In compenso, ci si è dimenticati, ci siamo
dimenticati, di avere letto e metabolizzato, per curiosità e necessità, il
Gramsci del “potere culturale”, dell’ “egemonia” in grado di consolidare e
radicare il consenso politico. Ci siamo lasciati convincere che il tempo delle
ideologie, forse anche delle “idee forti”, era al tramonto e che, di conseguenza,
anche i partiti dovevano perdere di peso e di struttura organizzata, nel nome di
un non ben chiaro “modello anglosassone”. Abbiamo anche trascurato,
travolti dalla politica-del-giorno-per-giorno, idee e programmi, con cui avevamo
riempito tomi enciclopedici, parlando di identità e tradizione, famiglia e
lavoro, partecipazione sociale e modernizzazione, meritocrazia e lotta ai
privilegi, sussidiarietà e solidarietà…Non solo –sia chiaro– valori da
enunciare, ma idee che si sarebbero dovute trasformate in programmi ed in
azioni concrete di governo, secondo il più volte citato insegnamento
poundiano delle “idee che diventano azioni”.
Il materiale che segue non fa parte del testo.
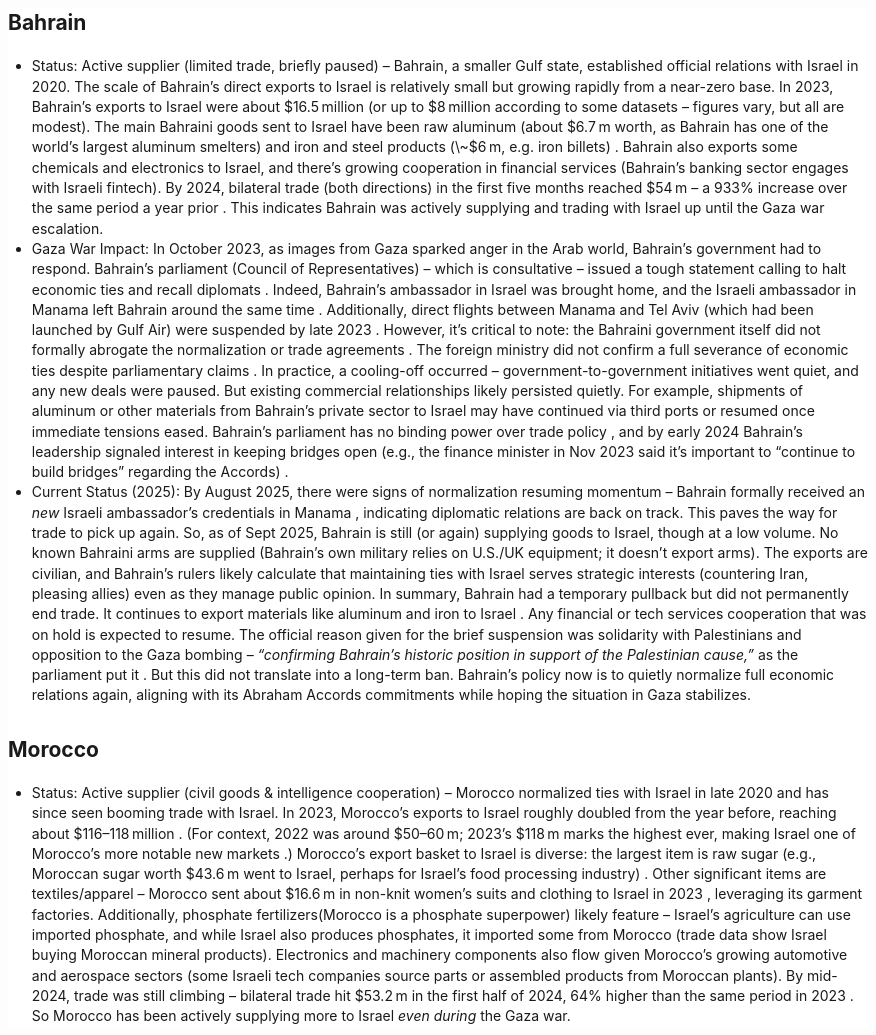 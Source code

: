 ## Bahrain

* Status: Active supplier (limited trade, briefly paused) – Bahrain, a smaller Gulf state, established official relations with Israel in 2020\. The scale of Bahrain’s direct exports to Israel is relatively small but growing rapidly from a near-zero base. In 2023, Bahrain’s exports to Israel were about $16.5 million  (or up to $8 million according to some datasets  – figures vary, but all are modest). The main Bahraini goods sent to Israel have been raw aluminum (about $6.7 m worth, as Bahrain has one of the world’s largest aluminum smelters) and iron and steel products (\~$6 m, e.g. iron billets) . Bahrain also exports some chemicals and electronics to Israel, and there’s growing cooperation in financial services (Bahrain’s banking sector engages with Israeli fintech). By 2024, bilateral trade (both directions) in the first five months reached $54 m – a 933% increase over the same period a year prior . This indicates Bahrain was actively supplying and trading with Israel up until the Gaza war escalation.  
* Gaza War Impact: In October 2023, as images from Gaza sparked anger in the Arab world, Bahrain’s government had to respond. Bahrain’s parliament (Council of Representatives) – which is consultative – issued a tough statement calling to halt economic ties and recall diplomats . Indeed, Bahrain’s ambassador in Israel was brought home, and the Israeli ambassador in Manama left Bahrain around the same time  . Additionally, direct flights between Manama and Tel Aviv (which had been launched by Gulf Air) were suspended by late 2023  . However, it’s critical to note: the Bahraini government itself did not formally abrogate the normalization or trade agreements . The foreign ministry did not confirm a full severance of economic ties despite parliamentary claims . In practice, a cooling-off occurred – government-to-government initiatives went quiet, and any new deals were paused. But existing commercial relationships likely persisted quietly. For example, shipments of aluminum or other materials from Bahrain’s private sector to Israel may have continued via third ports or resumed once immediate tensions eased. Bahrain’s parliament has no binding power over trade policy , and by early 2024 Bahrain’s leadership signaled interest in keeping bridges open (e.g., the finance minister in Nov 2023 said it’s important to “continue to build bridges” regarding the Accords)  .  
* Current Status (2025): By August 2025, there were signs of normalization resuming momentum – Bahrain formally received an *new* Israeli ambassador’s credentials in Manama  , indicating diplomatic relations are back on track. This paves the way for trade to pick up again. So, as of Sept 2025, Bahrain is still (or again) supplying goods to Israel, though at a low volume. No known Bahraini arms are supplied (Bahrain’s own military relies on U.S./UK equipment; it doesn’t export arms). The exports are civilian, and Bahrain’s rulers likely calculate that maintaining ties with Israel serves strategic interests (countering Iran, pleasing allies) even as they manage public opinion. In summary, Bahrain had a temporary pullback but did not permanently end trade. It continues to export materials like aluminum and iron to Israel . Any financial or tech services cooperation that was on hold is expected to resume. The official reason given for the brief suspension was solidarity with Palestinians and opposition to the Gaza bombing  – *“confirming Bahrain’s historic position in support of the Palestinian cause,”* as the parliament put it . But this did not translate into a long-term ban. Bahrain’s policy now is to quietly normalize full economic relations again, aligning with its Abraham Accords commitments while hoping the situation in Gaza stabilizes.

## Morocco

* Status: Active supplier (civil goods & intelligence cooperation) – Morocco normalized ties with Israel in late 2020 and has since seen booming trade with Israel. In 2023, Morocco’s exports to Israel roughly doubled from the year before, reaching about $116–118 million . (For context, 2022 was around $50–60 m; 2023’s $118 m marks the highest ever, making Israel one of Morocco’s more notable new markets  .) Morocco’s export basket to Israel is diverse: the largest item is raw sugar (e.g., Moroccan sugar worth $43.6 m went to Israel, perhaps for Israel’s food processing industry) . Other significant items are textiles/apparel – Morocco sent about $16.6 m in non-knit women’s suits and clothing to Israel in 2023 , leveraging its garment factories. Additionally, phosphate fertilizers(Morocco is a phosphate superpower) likely feature – Israel’s agriculture can use imported phosphate, and while Israel also produces phosphates, it imported some from Morocco (trade data show Israel buying Moroccan mineral products). Electronics and machinery components also flow given Morocco’s growing automotive and aerospace sectors (some Israeli tech companies source parts or assembled products from Moroccan plants). By mid-2024, trade was still climbing – bilateral trade hit $53.2 m in the first half of 2024, 64% higher than the same period in 2023 . So Morocco has been actively supplying more to Israel *even during* the Gaza war.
Passata la “sbornia” che cosa rimane ? La
consapevolezza degli errori compiuti, delle sottovalutazioni, delle
improvvisazioni, delle amnesie, di quello che doveva essere fatto e non è stato
fatto. E’ già qualcosa. Da lì bisogna partire. Evitando di piangersi addosso
sul tempo perduto, ma anche mettendo da parte facili giustificazionismi.
Un ciclo si compie. E non solo nella politica
nostrana. Molto c’è da discutere nei modelli gestionali, economici e culturali
che fin qui hanno dettato legge. Gli stessi partiti vanno ripensati nella loro
organizzazione e nella capacità di selezionare classi dirigenti, ai
vari livelli, dal locale al nazionale.
Preso atto degli errori fatti e passati gli
stordimenti “da potere”, si torni a guardare alla realtà con quello spirito
critico, con quella volontà “alternativa”, con quella capacità creativa che
sono state alle origini delle scelte che hanno segnato, a destra, intere
generazioni. Lo spazio c’è ancora tutto. Va solo riempito. Di atti ed esempi.
Certamente non di vuote parole o di meri auspici.